The exchange is, after all, a wholesale market populated by some of the world’s biggest producers, users and financiers of metal. Limiting the size of positions players can trade doesn’t remove their need to take such positions and there is a justifiable wariness of losing exchange business to the twilight world of over-the-counter (OTC) trading.
What the LME already does is prevent a dominant long from abusing its position by limiting how much money it can make from lending metal to cash-date shorts. What it also does already is query a long as to why it is doing what it is doing. Given the repeated nature of JPMorgan’s raids on the aluminium spreads, it’s a fair inference that there have been plenty of conversations between exchange and bank.
The LME already has the powers to force the reduction of a big position, if it deems it necessary. Indeed, the exchange can do almost anything it sees fit if it means maintaining an orderly market.
The “Special Committee”, a typically understated title for what is an all-powerful body, “may take such steps as in their absolute discretion they deem necessary to contain or rectify” any “undesirable situation or undesirable or improper trading practice which in their opinion has affected or is likely to affect the market.” Quite evidently, if the LME hasn’t taken such action against JPMorgan, it is because it accepts the company’s rationale for its trading behaviour.
All of which begs the question as to what more can be achieved with the new “accountability levels”. Simply put, these place an obligation on position holders of a certain size to explain what they are up to, formalising the current practice of one-to-one conversations that may take place around a dominant position.
By shifting the onus of information gathering to the customer of the exchange, the LME is aiming for “a more transparent reporting regime” for large positions.
The proposed reporting thresholds say much about the size of positions associated with any specific LME contract.
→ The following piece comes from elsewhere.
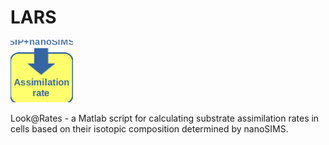 # LARS

<img src="man/figures/LARS-logo.png" width="100">

Look@Rates - a Matlab script for calculating substrate assimilation rates in cells based on their isotopic composition determined by nanoSIMS.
So no surprise to see aluminium has the highest threshold of 15,000 lots or 375,000 tonnes.
More surprising is that zinc has the second highest threshold of 8,000 lots, or 200,000 tonnes, while copper, a more active contract, has a threshold of just 5,000 lots, or 100,000 tonnes.
But that tells you something about who is likely to be holding the biggest positions in any one market. Aluminium and zinc are dominated by stocks financiers. Copper is not for the simple reason that there is not a lot of copper to finance, or at least not outside of China.
The thresholds will apply both to any single prompt date and to the full LME curve. They are likely to have been back-tested to generate the most useful amount of information from a compliance perspective, but the LME “reserves the right to amend these levels”.
* Andy Home is a columnist for Reuters. The opinions expressed here are those of the author.